To determine which type of sequence would function as targets of integration, we placed five genes on target plasmids and introduced each into the S. pombe strain expressing Tf1. In each target plasmid, the insertions of Tf1 clustered at specific positions upstream of the ORFs (Figure 2.2). For example, 50 insertions were isolated in a plasmid containing ade6, with 95 percent of these insertions occurring within a 160 nt window upstream of the ORF. To determine which sequences of ade6 were required for efficient integration, we created a series of deletions within the target plasmid. Our analysis revealed that the 160 nt region was the only sequence required for efficient integration. To determine whether promoter activity was essential for integration, we measured transcript levels of ade6. Deletions of sequence on either side of the 160 nt region caused 5- to 10-fold reductions in ade6 mRNA. However, the deletions caused no reduction in integration efficiency. Our results indicate that the transcription activity of the promoters per se did not play an important role in targeted integration.
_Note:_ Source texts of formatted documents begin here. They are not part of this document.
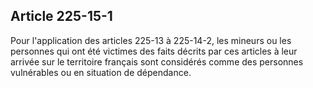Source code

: Article 225-15-1
----
Pour l'application des articles 225-13 à 225-14-2, les mineurs ou les personnes
qui ont été victimes des faits décrits par ces articles à leur arrivée sur le
territoire français sont considérés comme des personnes vulnérables ou en
situation de dépendance.

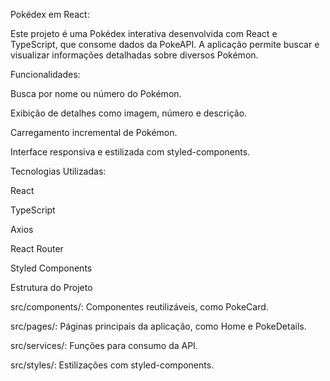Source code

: Pokédex em React:

Este projeto é uma Pokédex interativa desenvolvida com React e TypeScript, que consome dados da PokeAPI. A aplicação permite buscar e visualizar informações detalhadas sobre diversos Pokémon.

Funcionalidades:

Busca por nome ou número do Pokémon.

Exibição de detalhes como imagem, número e descrição.

Carregamento incremental de Pokémon.

Interface responsiva e estilizada com styled-components.

Tecnologias Utilizadas:

React

TypeScript

Axios

React Router

Styled Components

Estrutura do Projeto

src/components/: Componentes reutilizáveis, como PokeCard.

src/pages/: Páginas principais da aplicação, como Home e PokeDetails.

src/services/: Funções para consumo da API.

src/styles/: Estilizações com styled-components.
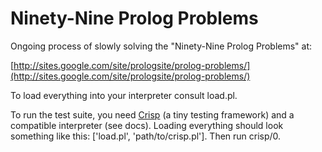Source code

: # Ninety-Nine Prolog Problems

Ongoing process of slowly solving the "Ninety-Nine Prolog Problems" at:

[http://sites.google.com/site/prologsite/prolog-problems/](http://sites.google.com/site/prologsite/prolog-problems/)

To load everything into your interpreter consult load.pl.

To run the test suite, you need [Crisp](https://github.com/khueue/crisp) (a tiny testing framework) and a compatible interpreter (see docs). Loading everything should look something like this: ['load.pl', 'path/to/crisp.pl']. Then run crisp/0.

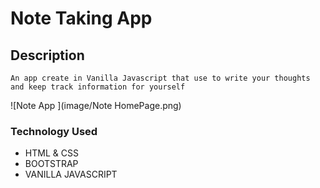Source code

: # Note Taking App

## Description

    An app create in Vanilla Javascript that use to write your thoughts and keep track information for yourself

![Note App ](image/Note HomePage.png)


### Technology Used

* HTML & CSS
* BOOTSTRAP
* VANILLA JAVASCRIPT
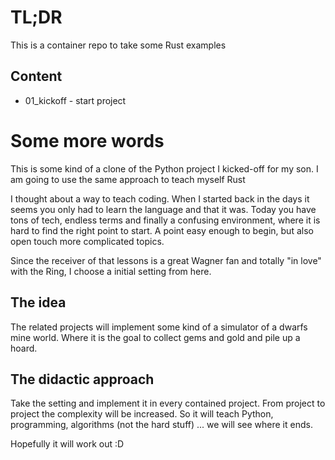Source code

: # TL;DR
This is a container repo to take some Rust examples

## Content
* 01_kickoff - start project

# Some more words
This is some kind of a clone of the Python project I kicked-off for my son. I
am going to use the same approach to teach myself Rust


I thought about a way to teach coding. When I started back in the days it seems you only had to learn the language and that it was.
Today you have tons of tech, endless terms and finally a confusing environment, where it is hard to find the right point to start. A point easy enough to begin, but also open touch more complicated topics.

Since the receiver of that lessons is a great Wagner fan and totally "in love" with the Ring, I choose a initial setting from here.

## The idea
The related projects will implement some kind of a simulator of a dwarfs mine world. Where it is the goal to collect gems and gold and pile up a hoard.

## The didactic approach
Take the setting and implement it in every contained project. From project to project the complexity will be increased.
So it will teach Python, programming, algorithms (not the hard stuff) ... we will see where it ends.

Hopefully it will work out :D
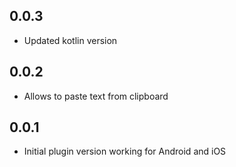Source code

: ## 0.0.3

* Updated kotlin version

## 0.0.2

* Allows to paste text from clipboard

## 0.0.1

* Initial plugin version working for Android and iOS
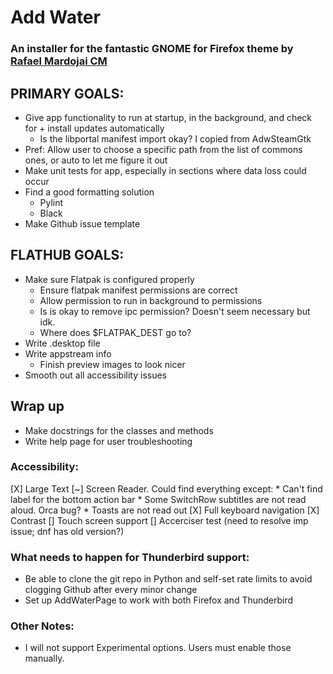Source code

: # Add Water
### An installer for the fantastic GNOME for Firefox theme by [Rafael Mardojai CM](https://github.com/rafaelmardojai/firefox-gnome-theme)

## PRIMARY GOALS:
* Give app functionality to run at startup, in the background, and check for + install updates automatically
    * Is the libportal manifest import okay? I copied from AdwSteamGtk 
* Pref: Allow user to choose a specific path from the list of commons ones, or auto to let me figure it out
* Make unit tests for app, especially in sections where data loss could occur
* Find a good formatting solution
    * Pylint
    * Black 
* Make Github issue template


## FLATHUB GOALS:
* Make sure Flatpak is configured properly
    * Ensure flatpak manifest permissions are correct
    * Allow permission to run in background to permissions
    * Is is okay to remove ipc permission? Doesn't seem necessary but idk.
    * Where does $FLATPAK_DEST go to?
* Write .desktop file
* Write appstream info
    * Finish preview images to look nicer
* Smooth out all accessibility issues


## Wrap up
* Make docstrings for the classes and methods
* Write help page for user troubleshooting


### Accessibility:
[X] Large Text
[~] Screen Reader.
    Could find everything except:
    * Can't find label for the bottom action bar
    * Some SwitchRow subtitles are not read aloud. Orca bug?
    * Toasts are not read out
[X] Full keyboard navigation
[X] Contrast
[] Touch screen support
[] Accerciser test (need to resolve imp issue; dnf has old version?)


### What needs to happen for Thunderbird support:
* Be able to clone the git repo in Python and self-set rate limits to avoid clogging Github after every minor change
* Set up AddWaterPage to work with both Firefox and Thunderbird


### Other Notes:
* I will not support Experimental options. Users must enable those manually.



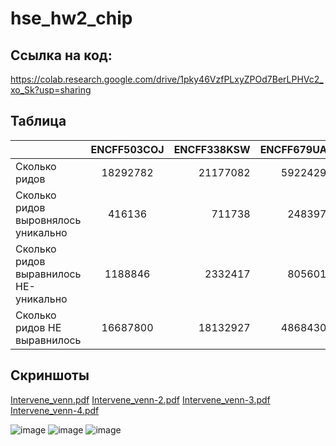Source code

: # hse_hw2_chip

## Ссылка на код:
https://colab.research.google.com/drive/1pky46VzfPLxyZPOd7BerLPHVc2_xo_Sk?usp=sharing

## Таблица

|                                        | ENCFF503COJ   | ENCFF338KSW  | ENCFF679UAT |
| -------------------------------------- |:-------------:|-------------:|------------:|
| Сколько ридов                          | 18292782      | 21177082     |  59224297   |
| Сколько ридов выровнялось уникально    | 416136        | 711738       |  2483974    |
| Сколько ридов выравнилось НЕ-уникально | 1188846       | 2332417      |  8056018    |
| Сколько ридов НЕ выравнилось           | 16687800      | 18132927     |  48684305   |

## Скриншоты

[Intervene_venn.pdf](https://github.com/vkmelnik/hse_hw2_chip/files/10871589/Intervene_venn.pdf)
[Intervene_venn-2.pdf](https://github.com/vkmelnik/hse_hw2_chip/files/10871590/Intervene_venn-2.pdf)
[Intervene_venn-3.pdf](https://github.com/vkmelnik/hse_hw2_chip/files/10871593/Intervene_venn-3.pdf)
[Intervene_venn-4.pdf](https://github.com/vkmelnik/hse_hw2_chip/files/10871594/Intervene_venn-4.pdf)


![image](https://user-images.githubusercontent.com/70810768/222436574-015651e8-74dd-4267-85b1-22b3c53fca2d.png)
![image](https://user-images.githubusercontent.com/70810768/222436654-767273c8-fd1d-4bdb-a3d5-224627d7d760.png)
![image](https://user-images.githubusercontent.com/70810768/222436673-659589b3-ed82-4995-9208-335d2053944d.png)
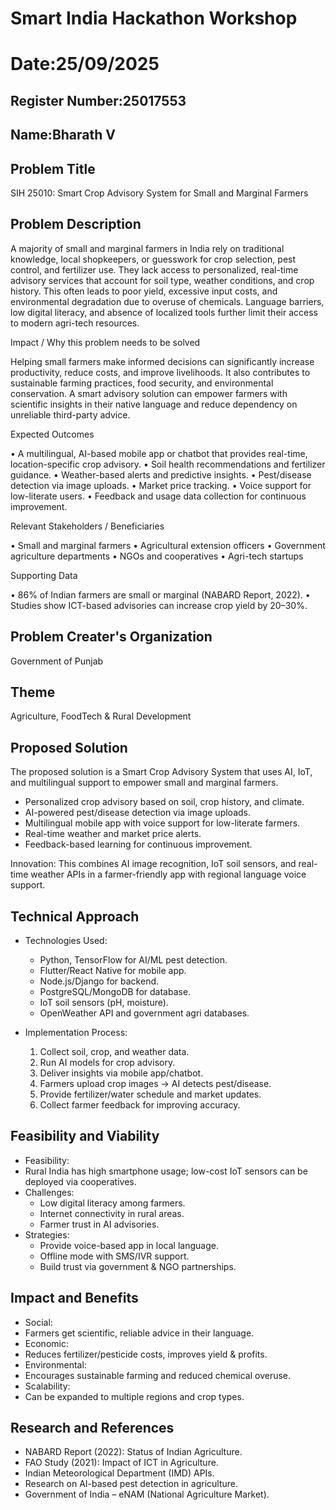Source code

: # Smart India Hackathon Workshop
# Date:25/09/2025
## Register Number:25017553
## Name:Bharath V
## Problem Title
SIH 25010: Smart Crop Advisory System for Small and Marginal Farmers
## Problem Description
A majority of small and marginal farmers in India rely on traditional knowledge, local shopkeepers, or guesswork for crop selection, pest control, and fertilizer use. They lack access to personalized, real-time advisory services that account for soil type, weather conditions, and crop history. This often leads to poor yield, excessive input costs, and environmental degradation due to overuse of chemicals. Language barriers, low digital literacy, and absence of localized tools further limit their access to modern agri-tech resources.

Impact / Why this problem needs to be solved

Helping small farmers make informed decisions can significantly increase productivity, reduce costs, and improve livelihoods. It also contributes to sustainable farming practices, food security, and environmental conservation. A smart advisory solution can empower farmers with scientific insights in their native language and reduce dependency on unreliable third-party advice.

Expected Outcomes

• A multilingual, AI-based mobile app or chatbot that provides real-time, location-specific crop advisory.
• Soil health recommendations and fertilizer guidance.
• Weather-based alerts and predictive insights.
• Pest/disease detection via image uploads.
• Market price tracking.
• Voice support for low-literate users.
• Feedback and usage data collection for continuous improvement.

Relevant Stakeholders / Beneficiaries

• Small and marginal farmers
• Agricultural extension officers
• Government agriculture departments
• NGOs and cooperatives
• Agri-tech startups

Supporting Data

• 86% of Indian farmers are small or marginal (NABARD Report, 2022).
• Studies show ICT-based advisories can increase crop yield by 20–30%.

## Problem Creater's Organization
Government of Punjab

## Theme
Agriculture, FoodTech & Rural Development

## Proposed Solution
The proposed solution is a Smart Crop Advisory System that uses AI, IoT, and multilingual support to empower small and marginal farmers.

- Personalized crop advisory based on soil, crop history, and climate.
- AI-powered pest/disease detection via image uploads.
- Multilingual mobile app with voice support for low-literate farmers.
- Real-time weather and market price alerts.
- Feedback-based learning for continuous improvement.

Innovation: 
This combines AI image recognition, IoT soil sensors, and real-time weather APIs in a farmer-friendly app with regional language voice support.


## Technical Approach
- Technologies Used:
  - Python, TensorFlow for AI/ML pest detection.
  - Flutter/React Native for mobile app.
  - Node.js/Django for backend.
  - PostgreSQL/MongoDB for database.
  - IoT soil sensors (pH, moisture).
  - OpenWeather API and government agri databases.

- Implementation Process:
  1. Collect soil, crop, and weather data.
  2. Run AI models for crop advisory.
  3. Deliver insights via mobile app/chatbot.
  4. Farmers upload crop images → AI detects pest/disease.
  5. Provide fertilizer/water schedule and market updates.
  6. Collect farmer feedback for improving accuracy.


## Feasibility and Viability
- Feasibility:
- Rural India has high smartphone usage; low-cost IoT sensors can be deployed via cooperatives.
- Challenges:
  - Low digital literacy among farmers.
  - Internet connectivity in rural areas.
  - Farmer trust in AI advisories.
- Strategies:
  - Provide voice-based app in local language.
  - Offline mode with SMS/IVR support.
  - Build trust via government & NGO partnerships.

## Impact and Benefits
- Social:
-  Farmers get scientific, reliable advice in their language.  
- Economic:
- Reduces fertilizer/pesticide costs, improves yield & profits.  
- Environmental:
- Encourages sustainable farming and reduced chemical overuse.  
- Scalability:
-  Can be expanded to multiple regions and crop types.  

## Research and References

- NABARD Report (2022): Status of Indian Agriculture.  
- FAO Study (2021): Impact of ICT in Agriculture.  
- Indian Meteorological Department (IMD) APIs.  
- Research on AI-based pest detection in agriculture.  
- Government of India – eNAM (National Agriculture Market).  
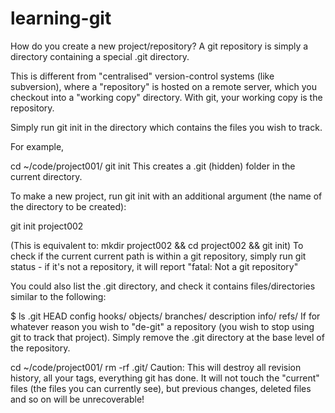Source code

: learning-git
============
How do you create a new project/repository?
A git repository is simply a directory containing a special .git directory.

This is different from "centralised" version-control systems (like subversion), where a "repository" is hosted on a remote server, which you checkout into a "working copy" directory. With git, your working copy is the repository.

Simply run git init in the directory which contains the files you wish to track.

For example,

cd ~/code/project001/
git init
This creates a .git (hidden) folder in the current directory.

To make a new project, run git init with an additional argument (the name of the directory to be created):

git init project002

(This is equivalent to: mkdir project002 && cd project002 && git init)
To check if the current current path is within a git repository, simply run git status - if it's not a repository, it will report "fatal: Not a git repository"

You could also list the .git directory, and check it contains files/directories similar to the following:

$ ls .git
HEAD         config       hooks/       objects/
branches/    description  info/        refs/
If for whatever reason you wish to "de-git" a repository (you wish to stop using git to track that project). Simply remove the .git directory at the base level of the repository.

cd ~/code/project001/
rm -rf .git/
Caution: This will destroy all revision history, all your tags, everything git has done. It will not touch the "current" files (the files you can currently see), but previous changes, deleted files and so on will be unrecoverable!
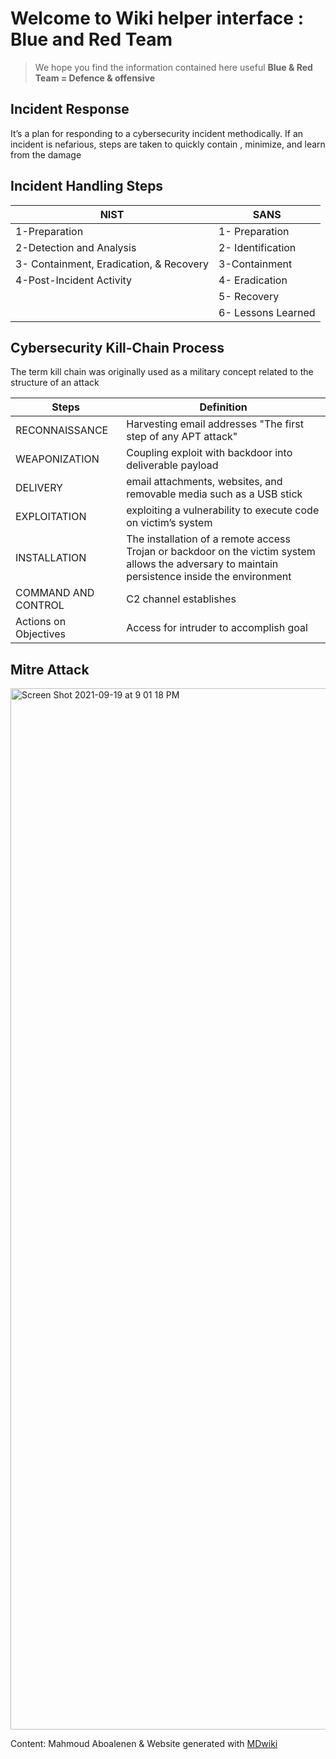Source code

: Welcome to Wiki helper interface : Blue and Red Team 
===============================

> We hope you find the information contained here useful
 **Blue & Red Team = Defence & offensive**

Incident Response
------------

It’s a plan for responding to a cybersecurity incident methodically. If an incident is nefarious, steps are taken to quickly contain , minimize, and learn from the damage

Incident Handling Steps
--------

| NIST | SANS |
|--|--|
|1-Preparation | 1- Preparation |
|2-Detection and Analysis|2- Identification|
|3- Containment, Eradication, & Recovery|3-Containment|
|4-Post-Incident Activity|4- Eradication
| |5- Recovery
| |6- Lessons Learned

Cybersecurity Kill-Chain Process
--------
The term kill chain was originally used as a military concept related to the structure of an attack

| Steps |  Definition |
|--|--|
| RECONNAISSANCE | Harvesting email addresses "The first step of any APT attack" |
| WEAPONIZATION|Coupling exploit with backdoor into deliverable payload |
| DELIVERY |email attachments, websites, and removable media such as a USB stick |
| EXPLOITATION | exploiting a vulnerability to execute code on victim’s system |
| INSTALLATION | The installation of a remote access Trojan or backdoor on the victim system allows the adversary to maintain persistence inside the environment |
| COMMAND AND CONTROL | C2 channel establishes | 
| Actions on Objectives | Access for intruder to accomplish goal |

Mitre Attack
-----
<img width="1666" alt="Screen Shot 2021-09-19 at 9 01 18 PM" src="https://user-images.githubusercontent.com/49055941/133937979-7a671dbe-4535-418f-87de-2af1c9e7c6e2.png">



Content: Mahmoud Aboalenen & Website generated with <a href="http://www.mdwiki.info">MDwiki</a> 
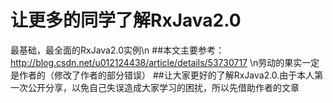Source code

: # 让更多的同学了解RxJava2.0
  最基础，最全面的RxJava2.0实例\n
##本文主要参考：http://blog.csdn.net/u012124438/article/details/53730717
  \n劳动的果实一定是作者的（修改了作者的部分错误）
  ##让大家更好的了解RxJava2.0.由于本人第一次公开分享，以免自己失误造成大家学习的困扰，所以先借助作者的文章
Another plasmid tested for integration activity contained the gene fbp1. Eighty-six percent of the insertions in the plasmid occurred in sequence upstream of the ORF (Figure 2.2B). Of the 18 inserts upstream of the ORF, 15 clustered within a 90 bp window adjacent to UAS1, the binding site for the transcription activator Atf1p. The proximity of these insertion sites to UAS1 suggested that Tf1 recognized the promoters upstream of the ORFs. To test whether the integration upstream of fbp1 required the function of UAS1, we mutated six nucleotides in UAS1 and observed that they caused a nine-fold reduction in integration in the promoter of fbp1. To test whether Atf1p, the protein that binds to UAS1, contributed to integration, we deleted the atf1 gene. Strikingly, the absence of Atf1p caused a 15.5-fold reduction in integration at UAS1, indicating that Atf1p was required to position integration at the promoter of fbp1. One model for the specific role of Atf1p in positioning integration at the promoter of fbp1 holds that Atf1p bound to UAS1 mediates integration thereby forming a complex with IN. We tested such a possibility by immunoprecipitating Atf1p from cell extracts and showed that FLAG-Atf1p precipitated a substantial amount of IN, indicating that the IN formed a specific interaction with Atf1p. The results support the model that Atf1p mediates integration at the promoter of fbp1. Interestingly, integration in the promoter of ade6 was independent of Atf1p. Results of chromatin immunoprecipitation experiments confirmed the binding of Atf1p upstream of fbp1 but revealed that Atf1p did not bind to the sequences upstream of ade6. As a result, a distinct factor or factors likely mediate integration upstream of ade6. Nevertheless, the role of a DNA-bound transcription factor in the targeting of integration is strong evidence that Tf1 recognizes the pol II promoters. This finding is significant in that previous work demonstrated only that integration occurred upstream of ORFs.
- Ebina H, Levin H. Stress management: how cells take control of their transposons. Mol Cell 2007;27:180-181.
- Leem Y, Ripmaster T, Kelly F, Ebina H, Heincelman M, Zhang K, Grewal S, Hoffman C, Levin H. Retrotransposon Tf1 is targeted to pol II promoters by transcription activators. Mol Cell 2008;30:98-107.
- Levin H. Metaviruses. In: Mahy BWJ, Van Regenmortel M, eds. Encyclopedia of Virology, Third Edition. Elsevier, 2008;3:301-311.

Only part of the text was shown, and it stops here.